Honestly... where do you come up with these quotes? Your writing is fresh air for the soul, dear friend.

Krista is right, (told you!) I almost expect to see Martin, or Eimiar or... appear in the current episode I'd be watching. (Didn't we mentioned the other day just how lovable they are, Krista?) hehe

Entranced...
Vicky

PS: I was thrilled to not need those refferences to previous chapters! I bet I wasn't alone though.

Carole W said...

Anon - yes! That's what I meant, exactly.

I'm hoping the juxtaposition of Martin to Father will be illuminated and interesting as the story progresses. Father 'sees' Vincent and counsels him to control his – well, it isn't anger exactly – his avenging nature. Martin can't 'see' him, and suggests the opposite – not that it's uncontrolled, but used for good.

Somewhere in the middle of that is a whole and magnificent man. Or two men, Vincent and Flynn.

I asked Michelle this question: will Father and Martin be like Star Trek's matter and antimatter - might they meet without self-annihilating? Will I ever get to that chapter???

Carole W said...

Vicky, you and Krista are gems. Shining, faceted gems. Thank you. You put a huge smile on my face!

I'm very pleased that these original characters fit in well enough with the canon of the story that you can accept them so readily. And that you find them lovable - WOW. That's just great.

I had to go back to chapter 20! and 11! And to a whole bunch of chapters! I'm glad to know you weren't lost due to my infernal slowness!

Big hug,
~ Carole

Brandy said...

Dear Carole -

Firstly...*points finger* You're a geek! Referencing Star Trek; I'm delighted.

Your new chapter sets up so many interesting paths! I thought I maybe had a clue as to where this was heading, but now I'm getting an idea as to JUST how incredibly EPIC this story might get. How do you look at what's to come without quailing?

For Kemara: I've often found solace in fiction. I'm glad that this community could do the same for you when you needed your "moment of peace."

Carole, this felt like a really transitional chapter. NOT a complaint! I read about half of it, then got my "aha" and understood the rest better. Credit is entirely due to you to making this as lovely as you did. Your descriptions of Vincent's mental..trips? Whimsies?...are always fun to read, a very different take on any place that I would have gone.

Martin's story is a lot sadder than I thought. Although he denies it, saying "don't call it noble," it is, in a way.

Also, as someone who loves the Tuatha De Danaan (that is a right tongue-twister when said!), thank you for their inclusion.
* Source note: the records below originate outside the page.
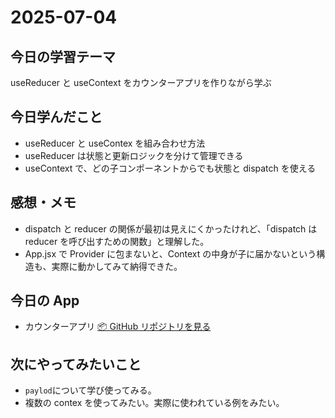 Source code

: # 2025-07-04

## 今日の学習テーマ

useReducer と useContext をカウンターアプリを作りながら学ぶ

## 今日学んだこと

- useReducer と useContex を組み合わせ方法
- useReducer は状態と更新ロジックを分けて管理できる
- useContext で、どの子コンポーネントからでも状態と dispatch を使える

## 感想・メモ

- dispatch と reducer の関係が最初は見えにくかったけれど、「dispatch は reducer を呼び出すための関数」と理解した。
- App.jsx で Provider に包まないと、Context の中身が子に届かないという構造も、実際に動かしてみて納得できた。

## 今日の App

- カウンターアプリ
  [📦 GitHub リポジトリを見る](https://github.com/tmmishii/React-learning-path/tree/main/mini-apps/counter-app)

## 次にやってみたいこと

- `paylod`について学び使ってみる。
- 複数の contex を使ってみたい。実際に使われている例をみたい。
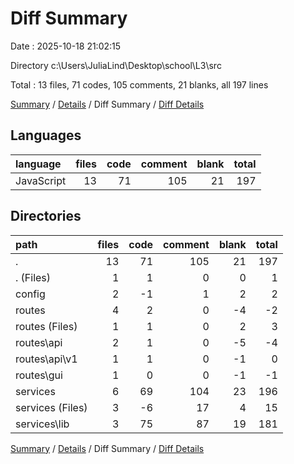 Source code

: # Diff Summary

Date : 2025-10-18 21:02:15

Directory c:\\Users\\JuliaLind\\Desktop\\school\\L3\\src

Total : 13 files,  71 codes, 105 comments, 21 blanks, all 197 lines

[Summary](results.md) / [Details](details.md) / Diff Summary / [Diff Details](diff-details.md)

## Languages
| language | files | code | comment | blank | total |
| :--- | ---: | ---: | ---: | ---: | ---: |
| JavaScript | 13 | 71 | 105 | 21 | 197 |

## Directories
| path | files | code | comment | blank | total |
| :--- | ---: | ---: | ---: | ---: | ---: |
| . | 13 | 71 | 105 | 21 | 197 |
| . (Files) | 1 | 1 | 0 | 0 | 1 |
| config | 2 | -1 | 1 | 2 | 2 |
| routes | 4 | 2 | 0 | -4 | -2 |
| routes (Files) | 1 | 1 | 0 | 2 | 3 |
| routes\\api | 2 | 1 | 0 | -5 | -4 |
| routes\\api\\v1 | 1 | 1 | 0 | -1 | 0 |
| routes\\gui | 1 | 0 | 0 | -1 | -1 |
| services | 6 | 69 | 104 | 23 | 196 |
| services (Files) | 3 | -6 | 17 | 4 | 15 |
| services\\lib | 3 | 75 | 87 | 19 | 181 |

[Summary](results.md) / [Details](details.md) / Diff Summary / [Diff Details](diff-details.md) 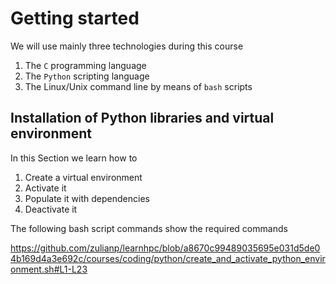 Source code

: # Getting started

We will use mainly three technologies during this course

1. The `C` programming language
2. The `Python` scripting language
3. The Linux/Unix command line by means of `bash` scripts


## Installation of Python libraries and virtual environment

In this Section we learn how to

1. Create a virtual environment 
2. Activate it
3. Populate it with dependencies
4. Deactivate it

The following bash script commands show the required commands

https://github.com/zulianp/learnhpc/blob/a8670c99489035695e031d5de04b169d4a3e692c/courses/coding/python/create_and_activate_python_environment.sh#L1-L23
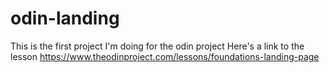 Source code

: # odin-landing
This is the first project I'm doing for the odin project
Here's a link to the lesson https://www.theodinproject.com/lessons/foundations-landing-page
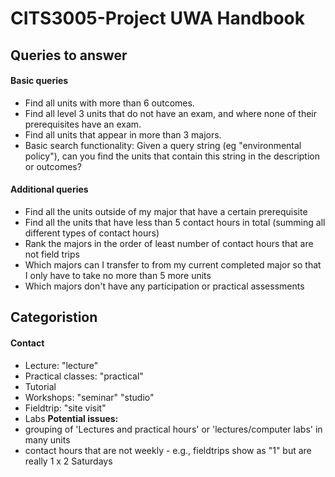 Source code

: # CITS3005-Project UWA Handbook

## Queries to answer
#### Basic queries 
- Find all units with more than 6 outcomes.
- Find all level 3 units that do not have an exam, and where none of their prerequisites have an exam.
- Find all units that appear in more than 3 majors.
- Basic search functionality: Given a query string (eg "environmental policy"), can you find the units that contain this string in the description or outcomes?
#### Additional queries
- Find all the units outside of my major that have a certain prerequisite
- Find all the units that have less than 5 contact hours in total (summing all different types of contact hours)
- Rank the majors in the order of least number of contact hours that are not field trips
- Which majors can I transfer to from my current completed major so that I only have to take no more than 5 more units
- Which majors don't have any participation or practical assessments

## Categoristion
#### Contact
- Lecture: "lecture"
- Practical classes: "practical"
- Tutorial
- Workshops: "seminar" "studio"
- Fieldtrip: "site visit"
- Labs
**Potential issues:** 
- grouping of 'Lectures and practical hours' or 'lectures/computer labs' in many units
- contact hours that are not weekly - e.g., fieldtrips show as "1" but are really 1 x 2 Saturdays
And of course, your poem. :)

Pursuing you in your transitions Emily Dickinson
Pursuing you in your transitions,
In other Motes --
Of other Myths
Your requisition be.
The Prism never held the Hues,
It only heard them play --

Sonia Who? said...

Carole,

Enjoyed reading this new chapter. It's good to see Vincent and Martin forging a friendship, (for a moment I thought Vincent was going to reveal himself to Martin), pleased that they can give and receive counsel from each other. Can't wait for Flynn and Eimear to meet Vincent and for all of them to become friends.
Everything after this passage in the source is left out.